Aryabima membawa Rifki masuk kedalam markas Gengcobra, Rifki merasa bingung kenapa Aryabima justru membawanya ke tempat yang asing lagi, pahala sebelumnya dirinya berpikir bahwa Aryabima akan membawanya pulang.
"Kakek, dimana ini? Kenapa bangunannya sangat menakutkan, Rifki mau pulang, Rifki mau bersama Papa sama Mama" Ucap Rifki yang melihat ke sekeliling markas tersebut yang dijaga oleh orang orang yang terlihat gagah dan menakutkan.
"Kakek tinggal disini, Rifki juga harus tinggal disini bersama dengan Kakek, Rifki akan berlatih beladiri dibawa bimbingan Kakek mulai saat ini"
"Beladiri? Apa itu Kek?"
"Untuk melindungi diri dari orang orang jahat"
"Apa beladiri itu kayak yang dilakukan oleh ultraman? Apa Rifki harus belajar beladiri juga?

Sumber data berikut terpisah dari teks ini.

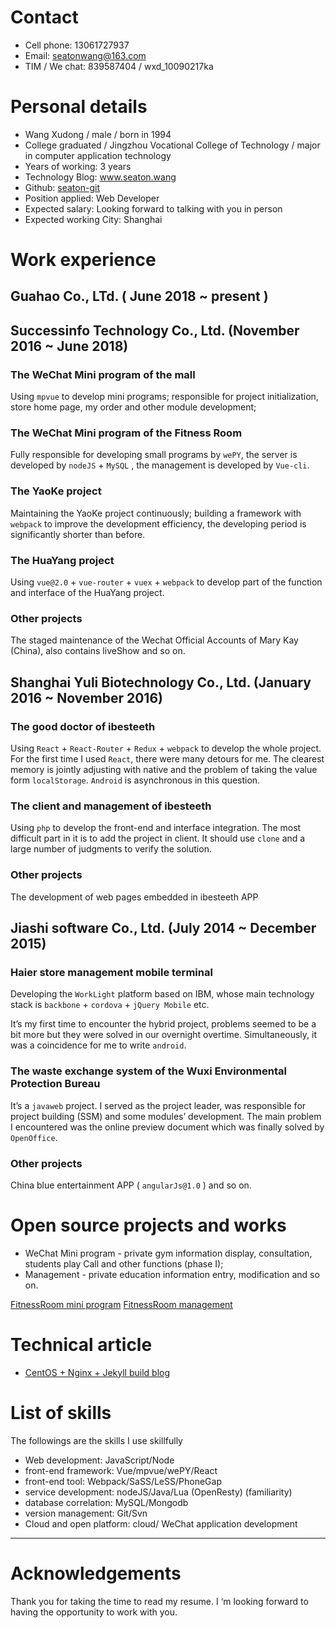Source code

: # Contact

- Cell phone: 13061727937
-  Email: seatonwang@163.com
- TIM / We chat: 839587404 / wxd_10090217ka

# Personal details

- Wang Xudong / male / born in 1994
- College graduated / Jingzhou Vocational College of Technology / major in computer application technology
- Years of working: 3 years
- Technology Blog: www.seaton.wang
- Github: [seaton-git](https://www.seaton.wang)
- Position applied: Web Developer
- Expected salary: Looking forward to talking with you in person
- Expected working City: Shanghai


# Work experience

## Guahao Co., LTd. ( June 2018 ~ present )



## Successinfo Technology Co., Ltd. (November 2016 ~ June 2018)

### The WeChat Mini program of the mall

Using `mpvue` to develop mini programs; responsible for project initialization, store home page, my order and other module development;

### The WeChat Mini program of the Fitness Room

Fully responsible for  developing small programs by `wePY`, the server is developed by `nodeJS` + `MySQL` , the management is developed by  `Vue-cli`.

### The YaoKe project

Maintaining the YaoKe project continuously; building a framework with `webpack` to improve the development efficiency, the developing period is significantly shorter than before.

### The HuaYang project

Using `vue@2.0` + `vue-router` + `vuex` + `webpack` to develop part of the function and interface of the HuaYang project.

### Other projects

The staged maintenance of the Wechat Official Accounts of Mary Kay (China), also contains liveShow and so on.

## Shanghai Yuli Biotechnology Co., Ltd. (January 2016 ~ November 2016)

### The good doctor of ibesteeth

Using `React` + `React-Router` + `Redux` + `webpack` to develop the whole project. For the first time I used `React`, there were many detours for me. The clearest memory is jointly adjusting with native and the problem of taking the value form `localStorage`. `Android` is asynchronous in this question.

### The client and management of ibesteeth

Using `php` to develop the  front-end and interface integration. The most difficult part in it is to add the project in client. It should use `clone` and a large number of judgments to verify the solution.

### Other projects

The development of web pages embedded in ibesteeth APP

## Jiashi software Co., Ltd. (July 2014 ~ December 2015)

### Haier store management mobile terminal

Developing the `WorkLight` platform based on IBM, whose main technology stack is `backbone` + `cordova` + `jQuery Mobile` etc.

It’s my first time to encounter the hybrid project, problems seemed to be a bit more but they were solved in our overnight overtime. Simultaneously, it was a coincidence for me to write `android`.

### The waste exchange system of the Wuxi Environmental Protection Bureau

It’s a `javaweb` project. I served as the project leader, was responsible for project building (SSM) and some modules’ development. The main problem I encountered was the online preview document which was finally solved by `OpenOffice`.

### Other projects

China blue entertainment APP ( `angularJs@1.0` ) and so on.

# Open source projects and works

- WeChat Mini program - private gym information display, consultation, students play Call and other functions (phase I);
- Management - private education information entry, modification and so on.

[FitnessRoom mini program](https://github.com/seaton-git/gym)
[FitnessRoom management](https://github.com/seaton-git/nodeDemo)


# Technical article

- [CentOS + Nginx + Jekyll build blog](https://www.seaton.wang/2018/03/12/centos-init/)

# List of skills

The followings are the skills I use skillfully

- Web development: JavaScript/Node
- front-end framework: Vue/mpvue/wePY/React
- front-end tool: Webpack/SaSS/LeSS/PhoneGap
- service development: nodeJS/Java/Lua (OpenResty) (familiarity)
- database correlation: MySQL/Mongodb
- version management: Git/Svn
- Cloud and open platform: cloud/ WeChat application development

---
# Acknowledgements 
Thank you for taking the time to read my resume. I ‘m looking forward to having the opportunity to work with you.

Tapi Rifki masih kecil" Rifki memandangi telapak tangannya yang berukuran sangat kecil itu.
"Lebih mudah belajar beladiri diusia dini seperti ini Nak, tubuhmu masih lentur, kalo sudah besar malah jadi kaku nantinya"
"Baiklah, Rifki mau ikut latihan Kek, Rifki ingin hebat seperti ultraman, boboiboy, dan banyak lagi"
"Jangan pernah mengeluh"
"Rifki ngak ngeluh kok Kek, Rifki kan anak kuat"
Mulai detik itu, Rifki berlatih sangat keras dibawah bimbingan dari Aryabima, beberapa kali dirinya mengeluh akan tetapi sama sekali tidak dihiraukan oleh Aryabima dan justru dirinya akan mendapatkan hukuman kalau mengeluh.
Diusianya yang menginjak 4 tahun sudah diajari beladiri oleh Aryabima, tidak heran jika suatu saat nanti dirinya akan dipanggil sebagai pelatih muda, karena hanya dirinya yang mampu mengalahkan orang dewasa sekalipun meskipun usianya yang dibilang masih kecil itu.
Dipagi harinya Rifki akan pergi bersekolah disekolah TK, siang harinya saatnya dia akan tidur siang untuk memulihkan tenaganya, disore hatinya digunakan untuk belajar materi yang telah diajarkan oleh gurunya kepada dirinya itu, dan malam harinya dirinya akan belajar beladiri bersama dengan Aryabima sampai pukul 8 malam.